Constructional Features of GTO
Constructional Features of GTO:
- Like a thyristor, a GTO is also a four layer three junction p-n-p-n device. In order to obtain high emitter efficiency at the cathode end, the n cathode layer is highly doped. Consequently, the break down voltage of the function J3 is low (typically 20-40V).
- The p type gate region has conflicting doping requirement. To maintain good emitter efficiency the doping level of this layer should be low, on the other hand, from the point of view of good turn off properties, resistively of this layer should be as low as possible requiring the doping level of this region to be high. Therefore, the doping level of this layer is highly graded.
- Additionally, in order to optimize current turn off capability, the gate cathode junction must be highly interdigitated. A 3000 Amp GTO may be composed of upto 3000 individual cathode segments which are a accessed via a common contact. The most popular design features multiple segments arranged in concentric rings around the device center.
- The maximum forward blocking voltage of the device is determined by the doping level and the thickness of the n type base region next. In order to block several kv of forward voltage the doping level of this layer is kept relatively low while its thickness is made considerably higher (a few hundred microns).

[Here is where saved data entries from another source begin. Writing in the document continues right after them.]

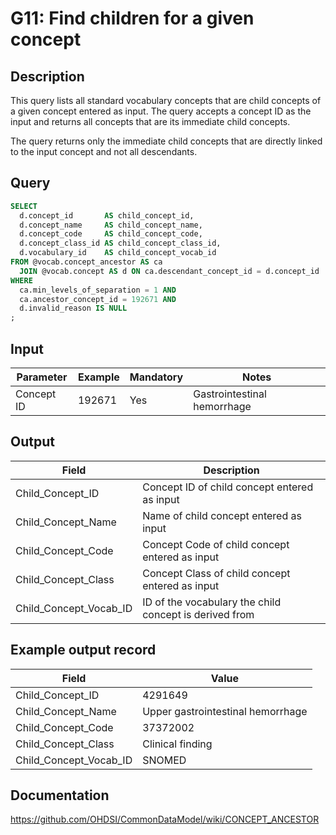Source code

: <!---
Group:general
Name:G11 Find children for a given concept
Author:Patrick Ryan
CDM Version: 5.3
-->

# G11: Find children for a given concept

## Description
This query lists all standard vocabulary concepts that are child concepts of a given concept entered as input. The query accepts a concept ID as the input and returns all concepts that are its immediate child concepts.

The query returns only the immediate child concepts that are directly linked to the input concept and not all descendants.

## Query
```sql
SELECT
  d.concept_id       AS child_concept_id,
  d.concept_name     AS child_concept_name,
  d.concept_code     AS child_concept_code,
  d.concept_class_id AS child_concept_class_id,
  d.vocabulary_id    AS child_concept_vocab_id
FROM @vocab.concept_ancestor AS ca
  JOIN @vocab.concept AS d ON ca.descendant_concept_id = d.concept_id
WHERE
  ca.min_levels_of_separation = 1 AND
  ca.ancestor_concept_id = 192671 AND
  d.invalid_reason IS NULL
;
```

## Input


| Parameter   | Example  | Mandatory | Notes                       |
| ----------  | -------  | --------- | --------------------------- |
| Concept ID  | 192671   | Yes       | Gastrointestinal hemorrhage |

## Output

| Field                  | Description                                            |
| ---------------------- | ------------------------------------------------------ |
| Child_Concept_ID       | Concept ID of child concept entered as input           |
| Child_Concept_Name     | Name of child concept entered as input                 |
| Child_Concept_Code     | Concept Code of child concept entered as input         |
| Child_Concept_Class    | Concept Class of child concept entered as input        |
| Child_Concept_Vocab_ID | ID of the vocabulary the child concept is derived from |

## Example output record

| Field                   | Value                             |
| ----------------------- | --------------------------------- |
|  Child_Concept_ID       | 4291649                           |
|  Child_Concept_Name     | Upper gastrointestinal hemorrhage |
|  Child_Concept_Code     | 37372002                          |
|  Child_Concept_Class    | Clinical finding                  |
|  Child_Concept_Vocab_ID | SNOMED                            |

## Documentation
https://github.com/OHDSI/CommonDataModel/wiki/CONCEPT_ANCESTOR
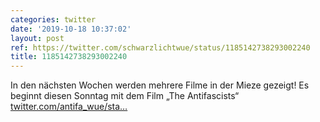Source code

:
 ```yaml
---
categories: twitter
date: '2019-10-18 10:37:02'
layout: post
ref: https://twitter.com/schwarzlichtwue/status/1185142738293002240
title: 1185142738293002240
---
```

In den nächsten Wochen werden mehrere Filme in der Mieze gezeigt! Es beginnt diesen Sonntag mit dem Film „The Antifascists“ [twitter.com/antifa_wue/sta…](https://twitter.com/antifa_wue/status/1185135219172622336)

- Beyond the maximum allowable forward voltage either the electric field at the main junction (J2) exceeds a critical value (avalanche break down) or the n base fully depletes, allowing its electric field to touch the anode emitter (punch through).
- The junction between the n base and p anode (J1) is called the “anode junction”. For good turn on properties the efficiency of this anode junction should be as high as possible requiring a heavily doped p anode region. However, turn off capability of such a GTO will be poor with very low maximum turn off current and high losses. There are two basic approaches to solve this problem.
- In the first method, heavily doped n layers are introduced into the p anode layer. They make contact with the same anode metallic contact. Therefore, electrons traveling through the base can directly reach the anode metal contact without causing hole injection from the p anode. This is the classic “anode shorted GTO structure” .
- Due to presence of these “anode shorts” the reverse voltage blocking capacity of GTO reduces to the reverse breakdown voltage of junction J3 (20-40 volts maximum). In addition a large number of “anode shorts” reduces the efficiency of the anode junction and degrades the turn on performance of the device. Therefore, the densities of the “anode shorts” are to be chosen by a careful compromise between the turn on and turn off performance.
- In the other method, a moderately doped n type buffer layer is juxtaposed between the n- type base and the anode. As in the case of a power diode and BJT this relatively high density buffer layer changes the shape of the electric field pattern in the n- base region from triangular to trapezoidal and in the process, helps to reduce its width drastically.
- However, this buffer layer in a conventional “anode shorted” GTO structure would have increased the efficiency of the anode shorts. Therefore, in the new structure the anode shorts are altogether dispensed with and a thin p type layer is introduced as the anode. The design of this layer is such that electrons have a high probability of crossing this layer without stimulating hole injection. This is called the “Transparent emitter structure”.